• Task: Lines from the beginning of the data through the line containing "- Standardize the" are to be copied exactly, with no other line included.

(Items listed in a dataset)
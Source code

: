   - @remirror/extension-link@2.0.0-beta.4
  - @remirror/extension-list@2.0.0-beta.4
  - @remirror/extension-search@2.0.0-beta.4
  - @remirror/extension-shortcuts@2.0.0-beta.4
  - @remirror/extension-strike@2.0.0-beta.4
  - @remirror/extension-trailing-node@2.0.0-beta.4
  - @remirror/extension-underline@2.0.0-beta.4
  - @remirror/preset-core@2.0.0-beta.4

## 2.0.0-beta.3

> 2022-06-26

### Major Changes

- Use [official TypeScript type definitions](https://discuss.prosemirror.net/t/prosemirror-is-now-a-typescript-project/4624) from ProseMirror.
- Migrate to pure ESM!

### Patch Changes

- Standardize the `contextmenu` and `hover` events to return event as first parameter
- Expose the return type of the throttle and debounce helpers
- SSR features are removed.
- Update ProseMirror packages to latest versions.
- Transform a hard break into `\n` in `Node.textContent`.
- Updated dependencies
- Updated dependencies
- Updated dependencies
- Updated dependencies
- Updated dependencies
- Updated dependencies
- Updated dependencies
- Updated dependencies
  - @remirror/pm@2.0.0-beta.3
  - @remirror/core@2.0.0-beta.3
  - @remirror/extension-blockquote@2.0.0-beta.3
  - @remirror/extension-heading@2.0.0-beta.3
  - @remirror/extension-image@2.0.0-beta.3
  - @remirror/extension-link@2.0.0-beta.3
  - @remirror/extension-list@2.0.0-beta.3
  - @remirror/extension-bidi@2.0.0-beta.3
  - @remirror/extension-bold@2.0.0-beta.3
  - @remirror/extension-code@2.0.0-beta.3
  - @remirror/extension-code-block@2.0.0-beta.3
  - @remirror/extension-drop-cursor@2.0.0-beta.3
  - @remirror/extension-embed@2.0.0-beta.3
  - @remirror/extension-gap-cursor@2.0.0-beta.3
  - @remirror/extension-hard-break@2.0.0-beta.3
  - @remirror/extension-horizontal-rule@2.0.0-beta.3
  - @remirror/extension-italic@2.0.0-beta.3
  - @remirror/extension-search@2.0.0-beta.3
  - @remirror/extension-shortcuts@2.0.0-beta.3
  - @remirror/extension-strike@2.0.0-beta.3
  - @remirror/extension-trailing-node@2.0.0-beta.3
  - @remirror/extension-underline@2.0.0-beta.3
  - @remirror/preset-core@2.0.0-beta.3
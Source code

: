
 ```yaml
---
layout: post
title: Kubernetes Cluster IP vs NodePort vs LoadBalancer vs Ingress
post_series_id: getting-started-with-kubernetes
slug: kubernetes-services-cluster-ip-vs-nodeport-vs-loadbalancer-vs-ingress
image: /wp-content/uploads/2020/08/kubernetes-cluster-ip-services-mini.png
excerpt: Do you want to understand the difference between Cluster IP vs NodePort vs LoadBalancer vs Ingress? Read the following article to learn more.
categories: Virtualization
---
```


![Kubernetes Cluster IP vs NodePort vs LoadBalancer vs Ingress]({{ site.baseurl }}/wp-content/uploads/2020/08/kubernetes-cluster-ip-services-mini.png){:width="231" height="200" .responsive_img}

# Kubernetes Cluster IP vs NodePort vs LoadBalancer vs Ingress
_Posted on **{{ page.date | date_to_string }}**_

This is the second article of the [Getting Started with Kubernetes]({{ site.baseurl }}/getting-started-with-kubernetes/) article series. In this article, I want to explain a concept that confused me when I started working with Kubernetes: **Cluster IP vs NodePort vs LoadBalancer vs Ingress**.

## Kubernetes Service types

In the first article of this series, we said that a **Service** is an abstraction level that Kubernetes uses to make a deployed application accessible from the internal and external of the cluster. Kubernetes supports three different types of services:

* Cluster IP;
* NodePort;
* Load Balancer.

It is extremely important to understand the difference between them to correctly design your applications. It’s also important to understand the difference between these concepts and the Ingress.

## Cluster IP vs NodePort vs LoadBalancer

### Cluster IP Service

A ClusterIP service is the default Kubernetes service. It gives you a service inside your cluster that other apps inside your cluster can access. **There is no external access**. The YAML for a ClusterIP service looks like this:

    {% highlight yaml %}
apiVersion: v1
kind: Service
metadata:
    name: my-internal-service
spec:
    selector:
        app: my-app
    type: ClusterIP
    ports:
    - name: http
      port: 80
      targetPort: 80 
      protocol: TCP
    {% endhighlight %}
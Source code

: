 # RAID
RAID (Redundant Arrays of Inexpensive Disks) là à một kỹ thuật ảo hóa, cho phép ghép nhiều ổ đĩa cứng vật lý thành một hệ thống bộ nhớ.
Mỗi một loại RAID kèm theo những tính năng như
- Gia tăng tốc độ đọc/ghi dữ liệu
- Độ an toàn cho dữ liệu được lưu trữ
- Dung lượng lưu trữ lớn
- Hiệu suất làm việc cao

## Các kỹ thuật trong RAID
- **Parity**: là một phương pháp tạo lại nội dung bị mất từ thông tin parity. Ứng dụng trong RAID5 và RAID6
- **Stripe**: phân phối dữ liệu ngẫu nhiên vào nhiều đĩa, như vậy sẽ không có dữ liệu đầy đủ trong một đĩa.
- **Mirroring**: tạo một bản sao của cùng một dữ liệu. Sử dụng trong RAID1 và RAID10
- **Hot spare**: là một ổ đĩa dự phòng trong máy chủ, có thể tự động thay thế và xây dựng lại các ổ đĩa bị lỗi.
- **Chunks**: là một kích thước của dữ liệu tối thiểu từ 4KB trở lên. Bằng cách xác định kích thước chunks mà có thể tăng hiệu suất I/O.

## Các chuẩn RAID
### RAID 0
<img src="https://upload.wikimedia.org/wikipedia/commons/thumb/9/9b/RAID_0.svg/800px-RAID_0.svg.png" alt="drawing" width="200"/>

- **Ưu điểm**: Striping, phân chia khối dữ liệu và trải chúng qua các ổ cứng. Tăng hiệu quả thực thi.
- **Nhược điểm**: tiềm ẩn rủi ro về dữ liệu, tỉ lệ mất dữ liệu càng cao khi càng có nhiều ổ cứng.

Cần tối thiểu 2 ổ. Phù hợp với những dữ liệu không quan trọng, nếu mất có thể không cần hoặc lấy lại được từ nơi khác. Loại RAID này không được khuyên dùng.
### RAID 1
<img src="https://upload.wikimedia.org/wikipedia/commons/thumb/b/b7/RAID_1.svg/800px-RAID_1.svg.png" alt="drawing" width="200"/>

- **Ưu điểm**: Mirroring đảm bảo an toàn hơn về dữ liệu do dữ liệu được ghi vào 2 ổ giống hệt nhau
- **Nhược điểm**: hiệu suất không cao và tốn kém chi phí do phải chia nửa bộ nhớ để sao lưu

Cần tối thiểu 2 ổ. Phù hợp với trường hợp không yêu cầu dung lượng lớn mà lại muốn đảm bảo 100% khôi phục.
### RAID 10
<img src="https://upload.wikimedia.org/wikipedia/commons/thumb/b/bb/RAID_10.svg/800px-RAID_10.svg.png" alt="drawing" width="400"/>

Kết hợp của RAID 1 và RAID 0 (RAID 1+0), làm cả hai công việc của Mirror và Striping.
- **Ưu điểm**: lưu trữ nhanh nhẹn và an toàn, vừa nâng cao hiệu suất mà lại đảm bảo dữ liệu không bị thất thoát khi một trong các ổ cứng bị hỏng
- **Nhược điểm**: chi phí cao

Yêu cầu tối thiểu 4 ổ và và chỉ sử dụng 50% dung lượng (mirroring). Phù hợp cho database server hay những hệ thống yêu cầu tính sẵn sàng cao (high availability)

• Exercise result:
Source code

:   - @remirror/extension-link@2.0.0-beta.4
  - @remirror/extension-list@2.0.0-beta.4
  - @remirror/extension-search@2.0.0-beta.4
  - @remirror/extension-shortcuts@2.0.0-beta.4
  - @remirror/extension-strike@2.0.0-beta.4
  - @remirror/extension-trailing-node@2.0.0-beta.4
  - @remirror/extension-underline@2.0.0-beta.4
  - @remirror/preset-core@2.0.0-beta.4

## 2.0.0-beta.3

> 2022-06-26

### Major Changes

- Use [official TypeScript type definitions](https://discuss.prosemirror.net/t/prosemirror-is-now-a-typescript-project/4624) from ProseMirror.
- Migrate to pure ESM!

### Patch Changes

- Standardize the `contextmenu` and `hover` events to return event as first parameter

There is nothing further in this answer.